## Exercise goal
Lines of the data that contain the word "responsible" are the ones to copy.

## Data supplied
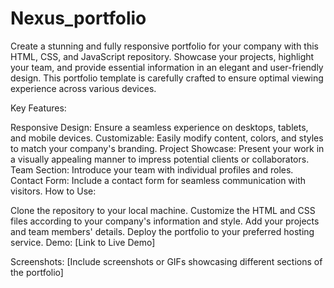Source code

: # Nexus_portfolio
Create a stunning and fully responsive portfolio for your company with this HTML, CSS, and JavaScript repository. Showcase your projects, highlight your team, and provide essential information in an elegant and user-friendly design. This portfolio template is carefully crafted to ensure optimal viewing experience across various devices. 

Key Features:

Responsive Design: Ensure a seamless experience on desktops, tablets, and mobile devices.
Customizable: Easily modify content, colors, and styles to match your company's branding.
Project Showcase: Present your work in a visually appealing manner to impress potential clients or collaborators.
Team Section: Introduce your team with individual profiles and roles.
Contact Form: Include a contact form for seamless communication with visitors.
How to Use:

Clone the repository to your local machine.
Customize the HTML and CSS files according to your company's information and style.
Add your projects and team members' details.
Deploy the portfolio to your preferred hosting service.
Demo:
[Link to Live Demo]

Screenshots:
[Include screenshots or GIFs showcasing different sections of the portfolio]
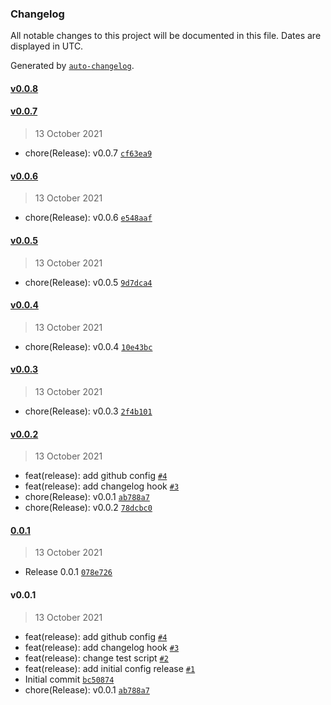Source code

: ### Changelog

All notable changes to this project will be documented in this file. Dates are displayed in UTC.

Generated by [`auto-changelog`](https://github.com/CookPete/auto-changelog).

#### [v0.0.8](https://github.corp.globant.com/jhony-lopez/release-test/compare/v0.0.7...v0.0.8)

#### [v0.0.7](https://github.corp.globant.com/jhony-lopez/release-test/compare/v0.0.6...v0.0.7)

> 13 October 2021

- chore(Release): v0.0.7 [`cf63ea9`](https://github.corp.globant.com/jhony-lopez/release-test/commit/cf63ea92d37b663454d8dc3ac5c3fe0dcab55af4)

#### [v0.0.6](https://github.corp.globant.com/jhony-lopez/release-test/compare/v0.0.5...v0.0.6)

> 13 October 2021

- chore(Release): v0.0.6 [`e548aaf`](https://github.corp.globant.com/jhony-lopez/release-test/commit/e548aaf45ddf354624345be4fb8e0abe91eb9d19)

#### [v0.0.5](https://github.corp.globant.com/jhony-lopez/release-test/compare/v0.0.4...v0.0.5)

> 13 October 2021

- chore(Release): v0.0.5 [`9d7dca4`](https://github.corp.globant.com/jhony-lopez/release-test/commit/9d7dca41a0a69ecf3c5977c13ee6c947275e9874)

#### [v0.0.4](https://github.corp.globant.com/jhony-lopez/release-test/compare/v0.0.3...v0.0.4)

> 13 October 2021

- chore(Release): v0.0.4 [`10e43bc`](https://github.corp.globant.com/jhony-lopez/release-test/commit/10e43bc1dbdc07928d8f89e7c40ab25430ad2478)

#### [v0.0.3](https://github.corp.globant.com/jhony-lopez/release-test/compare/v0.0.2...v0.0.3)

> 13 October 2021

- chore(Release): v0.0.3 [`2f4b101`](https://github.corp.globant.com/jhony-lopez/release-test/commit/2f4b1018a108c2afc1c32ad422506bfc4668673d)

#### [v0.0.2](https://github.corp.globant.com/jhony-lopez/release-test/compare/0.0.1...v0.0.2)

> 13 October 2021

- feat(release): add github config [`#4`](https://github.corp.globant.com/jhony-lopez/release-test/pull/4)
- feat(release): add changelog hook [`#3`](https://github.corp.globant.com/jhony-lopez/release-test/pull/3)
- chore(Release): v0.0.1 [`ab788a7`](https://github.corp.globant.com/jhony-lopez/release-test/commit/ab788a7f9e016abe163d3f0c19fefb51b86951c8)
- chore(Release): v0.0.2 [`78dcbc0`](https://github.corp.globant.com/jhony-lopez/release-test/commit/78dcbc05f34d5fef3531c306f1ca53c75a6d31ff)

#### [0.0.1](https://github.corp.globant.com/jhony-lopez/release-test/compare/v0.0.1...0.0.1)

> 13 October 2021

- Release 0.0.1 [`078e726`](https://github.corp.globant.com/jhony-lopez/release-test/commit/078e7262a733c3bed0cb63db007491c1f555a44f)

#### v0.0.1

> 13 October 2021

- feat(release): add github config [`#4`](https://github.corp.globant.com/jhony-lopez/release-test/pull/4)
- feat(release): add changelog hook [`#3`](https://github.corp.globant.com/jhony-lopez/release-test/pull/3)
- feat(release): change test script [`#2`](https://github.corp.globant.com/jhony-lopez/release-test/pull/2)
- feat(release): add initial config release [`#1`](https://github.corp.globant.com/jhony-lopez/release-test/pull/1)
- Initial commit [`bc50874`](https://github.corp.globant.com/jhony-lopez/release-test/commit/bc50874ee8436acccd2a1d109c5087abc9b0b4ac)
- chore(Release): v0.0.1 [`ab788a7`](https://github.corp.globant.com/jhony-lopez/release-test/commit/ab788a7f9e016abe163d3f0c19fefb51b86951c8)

--

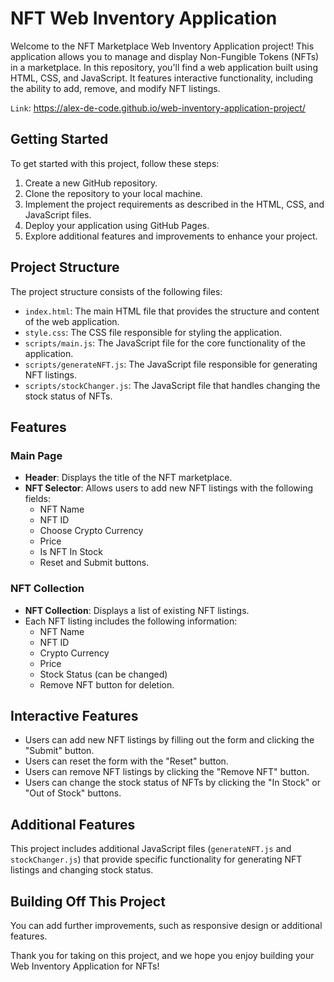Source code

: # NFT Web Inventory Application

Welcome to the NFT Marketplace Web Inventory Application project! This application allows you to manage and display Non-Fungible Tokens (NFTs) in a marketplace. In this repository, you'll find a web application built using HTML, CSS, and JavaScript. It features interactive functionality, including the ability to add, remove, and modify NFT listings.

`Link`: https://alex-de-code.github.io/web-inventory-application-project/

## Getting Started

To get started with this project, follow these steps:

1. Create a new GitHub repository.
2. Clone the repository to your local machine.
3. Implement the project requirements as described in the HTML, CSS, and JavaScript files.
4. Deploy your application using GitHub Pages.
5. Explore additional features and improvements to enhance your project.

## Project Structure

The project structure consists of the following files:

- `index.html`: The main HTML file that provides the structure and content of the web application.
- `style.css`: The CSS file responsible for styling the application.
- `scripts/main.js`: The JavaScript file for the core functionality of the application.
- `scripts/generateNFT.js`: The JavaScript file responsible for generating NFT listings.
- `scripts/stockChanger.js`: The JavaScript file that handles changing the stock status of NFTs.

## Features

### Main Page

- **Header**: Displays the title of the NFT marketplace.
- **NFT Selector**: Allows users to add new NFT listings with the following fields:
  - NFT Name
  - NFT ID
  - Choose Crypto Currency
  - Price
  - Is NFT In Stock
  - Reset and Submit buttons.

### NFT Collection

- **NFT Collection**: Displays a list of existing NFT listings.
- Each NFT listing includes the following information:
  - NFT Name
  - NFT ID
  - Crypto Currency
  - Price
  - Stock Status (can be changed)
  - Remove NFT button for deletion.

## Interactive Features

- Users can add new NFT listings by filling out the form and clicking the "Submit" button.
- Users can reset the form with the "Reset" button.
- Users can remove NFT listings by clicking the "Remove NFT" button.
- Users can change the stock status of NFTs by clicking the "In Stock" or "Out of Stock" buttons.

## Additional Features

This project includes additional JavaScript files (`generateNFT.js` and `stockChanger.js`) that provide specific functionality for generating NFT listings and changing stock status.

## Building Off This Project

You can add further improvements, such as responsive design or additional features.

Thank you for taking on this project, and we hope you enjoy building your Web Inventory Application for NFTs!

==

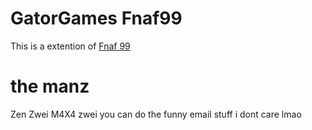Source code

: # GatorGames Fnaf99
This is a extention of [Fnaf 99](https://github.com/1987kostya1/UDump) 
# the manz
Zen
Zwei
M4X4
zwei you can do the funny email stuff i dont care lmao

## Solution for this problem
- `style.css`: The CSS file responsible for styling the application.
- `scripts/generateNFT.js`: The JavaScript file responsible for generating NFT listings.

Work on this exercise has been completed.